• WORK INSTRUCTION: A faithful copy is required: retype the records from their first line through the line with "- Progress indicators", and omit the pictures.

• RAW DATA:
####

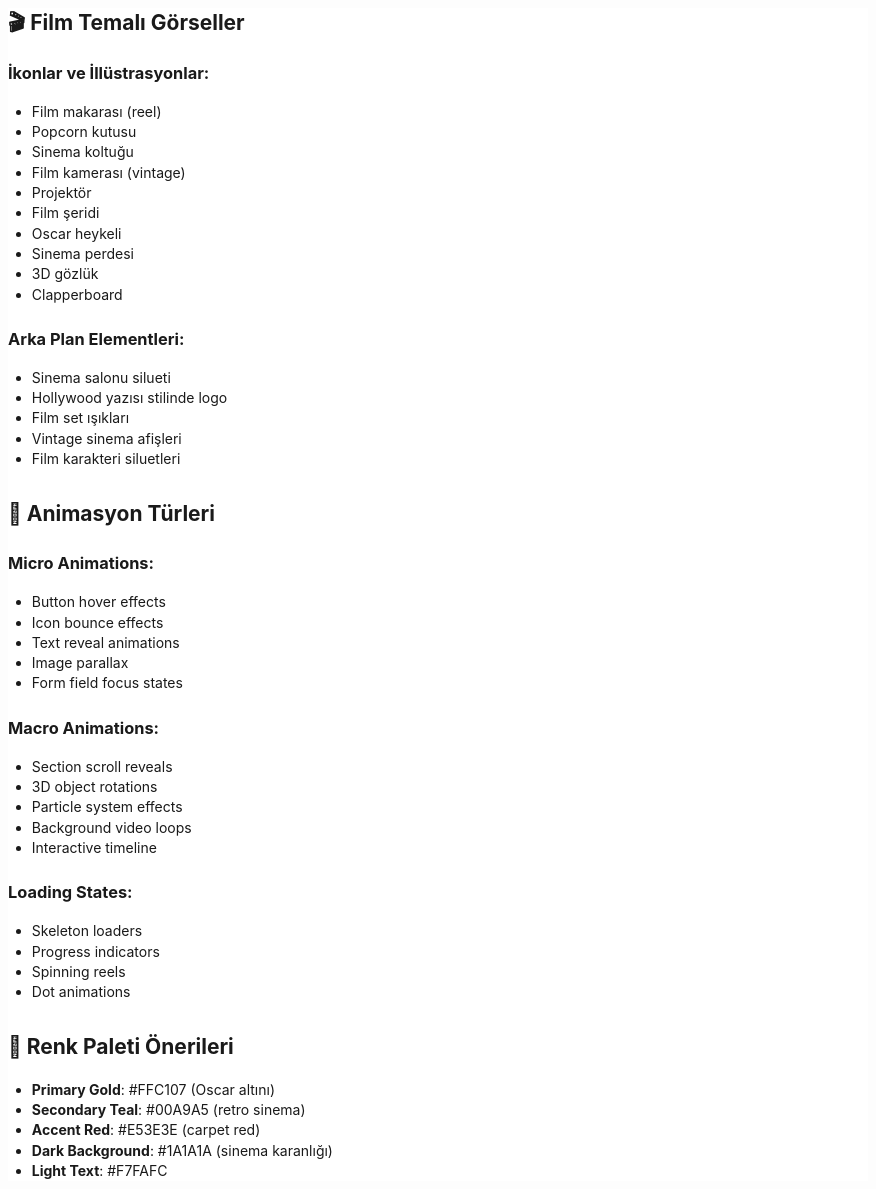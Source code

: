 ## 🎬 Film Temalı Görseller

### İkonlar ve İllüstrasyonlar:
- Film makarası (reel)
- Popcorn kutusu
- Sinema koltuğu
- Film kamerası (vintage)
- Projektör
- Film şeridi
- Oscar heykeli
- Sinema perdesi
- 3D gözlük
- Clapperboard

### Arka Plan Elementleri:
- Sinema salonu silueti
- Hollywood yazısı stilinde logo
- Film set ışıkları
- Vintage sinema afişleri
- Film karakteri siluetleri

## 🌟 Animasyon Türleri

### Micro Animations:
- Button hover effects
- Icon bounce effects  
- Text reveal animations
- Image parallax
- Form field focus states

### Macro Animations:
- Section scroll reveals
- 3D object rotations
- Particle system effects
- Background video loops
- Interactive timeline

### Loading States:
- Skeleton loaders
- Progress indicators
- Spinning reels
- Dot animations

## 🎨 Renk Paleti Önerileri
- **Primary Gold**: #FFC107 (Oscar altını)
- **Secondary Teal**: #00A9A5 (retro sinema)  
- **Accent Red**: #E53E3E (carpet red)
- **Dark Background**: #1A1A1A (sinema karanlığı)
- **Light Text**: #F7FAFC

####

• FINISHED TASK:
Source code

: ## 🎬 Film Temalı Görseller

### İkonlar ve İllüstrasyonlar:
- Film makarası (reel)
- Popcorn kutusu
- Sinema koltuğu
- Film kamerası (vintage)
- Projektör
- Film şeridi
- Oscar heykeli
- Sinema perdesi
- 3D gözlük
- Clapperboard

### Arka Plan Elementleri:
- Sinema salonu silueti
- Hollywood yazısı stilinde logo
- Film set ışıkları
- Vintage sinema afişleri
- Film karakteri siluetleri

## 🌟 Animasyon Türleri

### Micro Animations:
- Button hover effects
- Icon bounce effects  
- Text reveal animations
- Image parallax
- Form field focus states

### Macro Animations:
- Section scroll reveals
- 3D object rotations
- Particle system effects
- Background video loops
- Interactive timeline

### Loading States:
- Skeleton loaders
- Progress indicators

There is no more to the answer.